Confesso: eu errei sobre Sean Strickland em 2024. Quando ele perdeu o cinturão para Dricus Du Plessis por decisão dividida, escrevi que sua fase de topo havia passado. Hoje, diante de uma luta pelo título contra Khamzat Chimaev no UFC 328, em Newark, Nova Jersey, vejo com clareza o quanto aquela análise foi precipitada — e o quanto o estilo dele ainda assusta qualquer adversário que prefira trocação de longa distância.

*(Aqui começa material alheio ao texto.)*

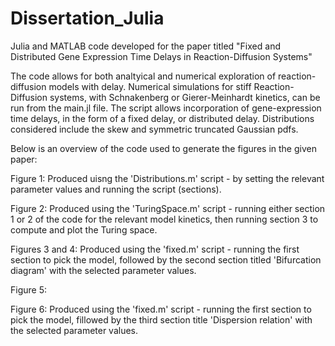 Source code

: # Dissertation_Julia
Julia and MATLAB code developed for the paper titled "Fixed and Distributed Gene Expression Time Delays in Reaction-Diffusion Systems"

The code allows for both analtyical and numerical exploration of reaction-diffusion models with delay. Numerical simulations for stiff Reaction-Diffusion systems, with Schnakenberg or Gierer-Meinhardt kinetics, can be run from the main.jl file. The script allows incorporation of gene-expression time delays, in the form of a fixed delay, or distributed delay. Distributions considered include the skew and symmetric truncated 
Gaussian pdfs. 

Below is an overview of the code used to generate the figures in the given paper:

Figure 1: Produced uisng the 'Distributions.m' script - by setting the relevant parameter values and running the script (sections).

Figure 2: Produced using the 'TuringSpace.m' script - running either section 1 or 2 of the code for the relevant model kinetics, then running section 3 to  
          compute and plot the Turing space.
          
Figures 3 and 4: Produced using the 'fixed.m' script - running the first section to pick the model, followed by the second section titled 'Bifurcation  
                 diagram' with the selected parameter values. 
                 
Figure 5:

Figure 6: Produced using the 'fixed.m' script - running the first section to pick the model, fillowed by the third section title 'Dispersion relation' with
          the selected parameter values.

A rivalidade que Newark vai resolver no octógono
Poucos confrontos no MMA contemporâneo acumularam tanto atrito fora do cage quanto este. Chimaev e Strickland protagonizaram trocas verbais ao longo de meses, com provocações que extrapolaram o script habitual de pré-luta. Na coletiva de imprensa realizada no Prudential Center, em 7 de maio de 2026, os dois precisaram ser separados após Chimaev desferir um chute em direção a Strickland durante o face-off — um episódio registrado pelo fotógrafo Ed Mulholland e amplamente divulgado. Analistas do MMA Fighting, como Jed Meshew e Alexander K. Lee, classificaram a rivalidade como uma das mais carregadas de bad blood na história recente do UFC, colocando-a no grupo seleto das três maiores da organização.

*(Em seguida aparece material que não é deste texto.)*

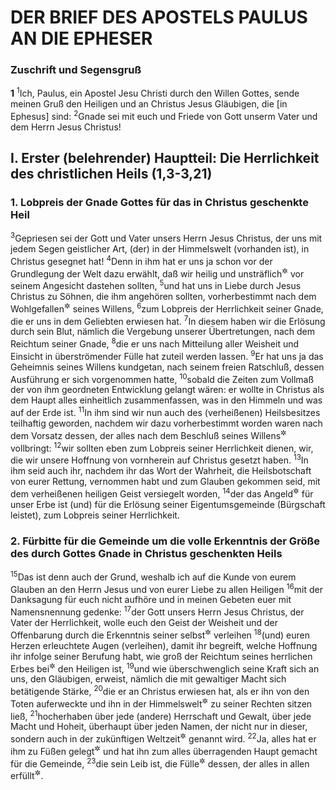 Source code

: # DER BRIEF DES APOSTELS PAULUS AN DIE EPHESER

### Zuschrift und Segensgruß

__1__
<sup>1</sup>Ich, Paulus, ein Apostel Jesu Christi durch den Willen Gottes, sende meinen Gruß den Heiligen und an Christus Jesus Gläubigen, die [in Ephesus] sind:
<sup>2</sup>Gnade sei mit euch und Friede von Gott unserm Vater und dem Herrn Jesus Christus!

## I. Erster (belehrender) Hauptteil: Die Herrlichkeit des christlichen Heils (1,3-3,21)

### 1. Lobpreis der Gnade Gottes für das in Christus geschenkte Heil

<sup>3</sup>Gepriesen sei der Gott und Vater unsers Herrn Jesus Christus, der uns mit jedem Segen geistlicher Art, (der) in der Himmelswelt (vorhanden ist), in Christus gesegnet hat!
<sup>4</sup>Denn in ihm hat er uns ja schon vor der Grundlegung der Welt dazu erwählt, daß wir heilig und unsträflich<sup title="= untadelig, oder: ohne Fehl">&#x2732;</sup> vor seinem Angesicht dastehen sollten,
<sup>5</sup>und hat uns in Liebe durch Jesus Christus zu Söhnen, die ihm angehören sollten, vorherbestimmt nach dem Wohlgefallen<sup title="oder: Ratschluß">&#x2732;</sup> seines Willens,
<sup>6</sup>zum Lobpreis der Herrlichkeit seiner Gnade, die er uns in dem Geliebten erwiesen hat.
<sup>7</sup>In diesem haben wir die Erlösung durch sein Blut, nämlich die Vergebung unserer Übertretungen, nach dem Reichtum seiner Gnade,
<sup>8</sup>die er uns nach Mitteilung aller Weisheit und Einsicht in überströmender Fülle hat zuteil werden lassen.
<sup>9</sup>Er hat uns ja das Geheimnis seines Willens kundgetan, nach seinem freien Ratschluß, dessen Ausführung er sich vorgenommen hatte,
<sup>10</sup>sobald die Zeiten zum Vollmaß der von ihm geordneten Entwicklung gelangt wären: er wollte in Christus als dem Haupt alles einheitlich zusammenfassen, was in den Himmeln und was auf der Erde ist.
<sup>11</sup>In ihm sind wir nun auch des (verheißenen) Heilsbesitzes teilhaftig geworden, nachdem wir dazu vorherbestimmt worden waren nach dem Vorsatz dessen, der alles nach dem Beschluß seines Willens<sup title="oder: nach seinem freien Willensratschluß">&#x2732;</sup> vollbringt:
<sup>12</sup>wir sollten eben zum Lobpreis seiner Herrlichkeit dienen, wir, die wir unsere Hoffnung von vornherein auf Christus gesetzt haben.
<sup>13</sup>In ihm seid auch ihr, nachdem ihr das Wort der Wahrheit, die Heilsbotschaft von eurer Rettung, vernommen habt und zum Glauben gekommen seid, mit dem verheißenen heiligen Geist versiegelt worden,
<sup>14</sup>der das Angeld<sup title="oder: Unterpfand; vgl. 2.Kor 1,22">&#x2732;</sup> für unser Erbe ist (und) für die Erlösung seiner Eigentumsgemeinde (Bürgschaft leistet), zum Lobpreis seiner Herrlichkeit.

### 2. Fürbitte für die Gemeinde um die volle Erkenntnis der Größe des durch Gottes Gnade in Christus geschenkten Heils

<sup>15</sup>Das ist denn auch der Grund, weshalb ich auf die Kunde von eurem Glauben an den Herrn Jesus und von eurer Liebe zu allen Heiligen
<sup>16</sup>mit der Danksagung für euch nicht aufhöre und in meinen Gebeten euer mit Namensnennung gedenke:
<sup>17</sup>der Gott unsers Herrn Jesus Christus, der Vater der Herrlichkeit, wolle euch den Geist der Weisheit und der Offenbarung durch die Erkenntnis seiner selbst<sup title="oder: seines Wesens">&#x2732;</sup> verleihen
<sup>18</sup>(und) euren Herzen erleuchtete Augen (verleihen), damit ihr begreift, welche Hoffnung ihr infolge seiner Berufung habt, wie groß der Reichtum seines herrlichen Erbes bei<sup title="oder: in, oder: unter">&#x2732;</sup> den Heiligen ist,
<sup>19</sup>und wie überschwenglich seine Kraft sich an uns, den Gläubigen, erweist, nämlich die mit gewaltiger Macht sich betätigende Stärke,
<sup>20</sup>die er an Christus erwiesen hat, als er ihn von den Toten auferweckte und ihn in der Himmelswelt<sup title="vgl. V.3">&#x2732;</sup> zu seiner Rechten sitzen ließ,
<sup>21</sup>hocherhaben über jede (andere) Herrschaft und Gewalt, über jede Macht und Hoheit, überhaupt über jeden Namen, der nicht nur in dieser, sondern auch in der zukünftigen Weltzeit<sup title="Hebr 1,2">&#x2732;</sup> genannt wird.
<sup>22</sup>Ja, alles hat er ihm zu Füßen gelegt<sup title="Ps 8,7">&#x2732;</sup> und hat ihn zum alles überragenden Haupt gemacht für die Gemeinde,
<sup>23</sup>die sein Leib ist, die Fülle<sup title="= volle Auswirkung">&#x2732;</sup> dessen, der alles in allen erfüllt<sup title="= zu voller Ausgestaltung bringt">&#x2732;</sup>.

"Esta não é uma rivalidade de marketing. É pessoal, e o octógono vai cobrar isso dos dois", avaliou Jed Meshew no preview show do UFC 328.
O contexto vai além das palavras. Chimaev carrega um cartel de 14 vitórias e 0 derrotas, com finish rate de 78,5% — onze finalizações entre nocautes e submissions. Strickland, por sua vez, acumula 30 vitórias em 32 lutas, sendo 11 por nocaute e 1 por finalização, com um volume de striking que poucos na divisão conseguem sustentar por 25 minutos.
O que os números revelam antes do primeiro round
A diferença de abordagem entre os dois é quantificável. Chimaev registra takedown accuracy de 57% ao longo da carreira, com média de 4,2 tentativas por luta — um índice superior ao de Ben Askren durante toda a passagem pelo UFC, atleta que foi considerado referência em wrestling de controle. Quando o russo consegue levar a luta ao chão, o ground and pound gerado é suficiente para forçar o árbitro a intervir: cinco das suas onze finalizações partiram de posição dominante no solo.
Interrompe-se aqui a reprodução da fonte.